We have a product that uses nrf51422_CE_AA, Revision 3, 256KB ROM, 16KB RAM, PCA10028, SDK 8.0.0, S110. We have sold over 8000 devices of our first product. Currently we are working on our second product with same NRF IC. We have a requirement where we have to connect 9 buttons and a potentiometer/encoder. I have read from the blogpost on "minimize current consumption" that there will be a leakage current on GPIOs and GPIOTEs. We have higher consumption in our first product, even though the peripherals (8 sensors/actuators) are disabled but physically connected to GPIO.

Will connecting 9 buttons to 9 GPIOs be a power efficient solution or connecting them via shift register? Could you please elaborate on leakage currents on GPIOs and GPIOTEs?

  • Have you established whether the current consumption is caused purely by the external components or whether the nRF51 has additional current demand when you have the external devices.

    Did you measure the current on a GPIO pin with a button etc connected?

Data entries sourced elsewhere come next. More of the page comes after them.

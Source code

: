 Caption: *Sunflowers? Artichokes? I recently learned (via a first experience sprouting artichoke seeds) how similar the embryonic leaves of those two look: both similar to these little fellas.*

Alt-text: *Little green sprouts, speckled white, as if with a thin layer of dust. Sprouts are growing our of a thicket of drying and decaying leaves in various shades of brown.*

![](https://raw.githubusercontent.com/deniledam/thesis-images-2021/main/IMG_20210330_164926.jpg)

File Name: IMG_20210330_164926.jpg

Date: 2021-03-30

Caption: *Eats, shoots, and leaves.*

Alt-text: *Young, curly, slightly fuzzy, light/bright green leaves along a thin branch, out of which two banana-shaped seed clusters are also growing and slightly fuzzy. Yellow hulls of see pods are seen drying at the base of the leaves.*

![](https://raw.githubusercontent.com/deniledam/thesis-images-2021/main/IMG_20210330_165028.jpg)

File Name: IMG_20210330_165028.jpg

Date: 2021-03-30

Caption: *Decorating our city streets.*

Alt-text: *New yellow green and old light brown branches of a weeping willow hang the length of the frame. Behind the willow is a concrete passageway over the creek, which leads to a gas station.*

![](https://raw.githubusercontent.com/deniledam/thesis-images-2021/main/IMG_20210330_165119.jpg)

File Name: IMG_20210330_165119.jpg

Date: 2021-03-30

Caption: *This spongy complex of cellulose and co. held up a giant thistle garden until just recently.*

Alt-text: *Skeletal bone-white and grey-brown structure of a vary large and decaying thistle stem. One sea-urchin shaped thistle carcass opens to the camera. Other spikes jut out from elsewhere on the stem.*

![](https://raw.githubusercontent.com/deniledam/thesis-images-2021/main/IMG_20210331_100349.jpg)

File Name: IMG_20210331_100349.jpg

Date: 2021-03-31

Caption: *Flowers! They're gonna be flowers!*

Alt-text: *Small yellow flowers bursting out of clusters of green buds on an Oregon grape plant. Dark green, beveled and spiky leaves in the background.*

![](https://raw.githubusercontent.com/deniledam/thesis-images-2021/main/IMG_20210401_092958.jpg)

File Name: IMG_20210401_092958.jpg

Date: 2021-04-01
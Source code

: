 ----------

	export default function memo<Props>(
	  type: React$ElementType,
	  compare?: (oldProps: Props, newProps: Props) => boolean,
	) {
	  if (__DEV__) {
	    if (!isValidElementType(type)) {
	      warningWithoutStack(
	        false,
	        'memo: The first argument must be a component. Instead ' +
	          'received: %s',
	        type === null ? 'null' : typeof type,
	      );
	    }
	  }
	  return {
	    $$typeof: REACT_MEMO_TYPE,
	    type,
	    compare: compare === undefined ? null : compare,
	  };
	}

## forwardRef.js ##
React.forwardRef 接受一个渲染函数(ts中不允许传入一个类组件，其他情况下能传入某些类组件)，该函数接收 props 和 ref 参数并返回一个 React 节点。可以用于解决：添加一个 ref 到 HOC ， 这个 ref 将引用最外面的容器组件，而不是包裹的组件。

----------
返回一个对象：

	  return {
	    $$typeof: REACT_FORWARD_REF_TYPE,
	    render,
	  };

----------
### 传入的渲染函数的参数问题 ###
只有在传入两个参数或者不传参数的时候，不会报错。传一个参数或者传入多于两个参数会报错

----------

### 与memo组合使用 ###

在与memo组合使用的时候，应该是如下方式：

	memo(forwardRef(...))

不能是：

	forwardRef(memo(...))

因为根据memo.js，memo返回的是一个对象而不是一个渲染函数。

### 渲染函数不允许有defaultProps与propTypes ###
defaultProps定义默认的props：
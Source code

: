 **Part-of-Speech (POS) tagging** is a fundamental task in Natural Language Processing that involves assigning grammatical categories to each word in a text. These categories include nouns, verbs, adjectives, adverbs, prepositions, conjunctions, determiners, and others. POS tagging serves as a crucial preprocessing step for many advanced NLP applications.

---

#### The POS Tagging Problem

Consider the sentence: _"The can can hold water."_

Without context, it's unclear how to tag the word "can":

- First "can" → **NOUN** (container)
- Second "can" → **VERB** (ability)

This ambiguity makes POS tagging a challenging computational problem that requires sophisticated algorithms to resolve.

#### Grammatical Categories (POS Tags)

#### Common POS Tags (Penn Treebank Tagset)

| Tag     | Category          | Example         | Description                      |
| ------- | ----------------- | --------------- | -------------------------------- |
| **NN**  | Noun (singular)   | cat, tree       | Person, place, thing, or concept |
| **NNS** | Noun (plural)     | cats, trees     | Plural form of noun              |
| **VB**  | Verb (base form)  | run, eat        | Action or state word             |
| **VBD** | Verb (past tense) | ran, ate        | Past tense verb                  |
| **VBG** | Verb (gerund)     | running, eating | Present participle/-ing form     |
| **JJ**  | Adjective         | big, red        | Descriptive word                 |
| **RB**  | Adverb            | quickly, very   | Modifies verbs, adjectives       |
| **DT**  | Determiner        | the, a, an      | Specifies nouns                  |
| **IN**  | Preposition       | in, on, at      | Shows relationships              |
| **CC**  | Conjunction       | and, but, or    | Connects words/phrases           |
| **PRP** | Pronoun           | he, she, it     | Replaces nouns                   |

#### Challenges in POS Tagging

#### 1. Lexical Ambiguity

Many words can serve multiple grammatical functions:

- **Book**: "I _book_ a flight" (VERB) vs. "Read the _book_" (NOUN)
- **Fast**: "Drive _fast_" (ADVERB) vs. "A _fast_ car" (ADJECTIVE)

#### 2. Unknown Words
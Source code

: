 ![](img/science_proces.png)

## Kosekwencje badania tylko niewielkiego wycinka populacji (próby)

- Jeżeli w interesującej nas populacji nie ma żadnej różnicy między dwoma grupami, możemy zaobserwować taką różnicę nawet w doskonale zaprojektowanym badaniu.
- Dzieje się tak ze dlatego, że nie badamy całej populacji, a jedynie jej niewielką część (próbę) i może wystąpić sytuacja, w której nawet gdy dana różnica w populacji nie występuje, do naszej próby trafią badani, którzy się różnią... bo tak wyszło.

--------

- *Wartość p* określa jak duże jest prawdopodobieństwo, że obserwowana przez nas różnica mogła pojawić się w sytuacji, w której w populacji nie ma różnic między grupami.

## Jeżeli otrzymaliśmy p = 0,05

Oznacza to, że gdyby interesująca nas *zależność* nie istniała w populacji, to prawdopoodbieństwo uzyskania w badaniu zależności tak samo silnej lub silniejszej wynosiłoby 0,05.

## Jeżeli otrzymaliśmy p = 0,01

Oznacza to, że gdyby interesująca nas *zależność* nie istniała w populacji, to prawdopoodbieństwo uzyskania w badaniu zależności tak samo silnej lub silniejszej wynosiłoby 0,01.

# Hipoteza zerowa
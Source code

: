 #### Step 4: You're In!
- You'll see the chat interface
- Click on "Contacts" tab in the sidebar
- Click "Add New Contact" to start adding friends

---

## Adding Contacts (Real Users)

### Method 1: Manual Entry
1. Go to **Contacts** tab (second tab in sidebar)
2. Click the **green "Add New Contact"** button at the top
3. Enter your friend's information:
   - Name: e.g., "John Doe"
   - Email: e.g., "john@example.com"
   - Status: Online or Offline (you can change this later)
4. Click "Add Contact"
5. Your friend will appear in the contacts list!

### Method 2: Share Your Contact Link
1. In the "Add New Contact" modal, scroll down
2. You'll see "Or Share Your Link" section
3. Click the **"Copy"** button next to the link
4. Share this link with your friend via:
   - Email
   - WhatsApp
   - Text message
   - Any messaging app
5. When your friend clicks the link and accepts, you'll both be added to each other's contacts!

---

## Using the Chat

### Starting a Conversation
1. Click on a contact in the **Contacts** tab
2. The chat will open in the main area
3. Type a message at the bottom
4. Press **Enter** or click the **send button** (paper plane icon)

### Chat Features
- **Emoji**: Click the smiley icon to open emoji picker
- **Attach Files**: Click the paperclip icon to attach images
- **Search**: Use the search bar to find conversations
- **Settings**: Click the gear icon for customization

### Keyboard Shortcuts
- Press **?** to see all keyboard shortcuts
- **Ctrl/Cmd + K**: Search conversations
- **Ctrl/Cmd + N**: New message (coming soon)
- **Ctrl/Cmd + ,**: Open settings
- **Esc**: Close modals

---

  • @rogerclark: I'm investigating the power consumption on the first product. My question is about second product that simply will have 9 buttons. I have read from the above mentioned nordic blog post that GPIOs and GPIOTEs could be reason of excessive current consumption. I wanted a clarification about that statement in the post.

  • The excessive current consumption in the blog post, mainly related to the processor being woken up be noise on a GPIO as an input of a GPIOTE event, not from direct leakage of current.

    I think the reason the blog suggested that you disconnect all GPIO if you had problems with current, because you could have a situation where you have a switch on a GPIO connected to GND and have an internal pullup enabled on that pin, hence wasting a lot of current through the internal pullup.

    IFIK, assuming you are not doing something like that, the current taken by a GPIO should not be a problem.

    But I think you should wait for an official Nordic semi response to this.

  • What Roger says in the comment is correct. If you configure the GPIO as input, and just connect a button to it you will not have any leakage currents. However if you are using pullups on the buttons, it will flow current whenever you push the button (to GND) equal to VCC/13k.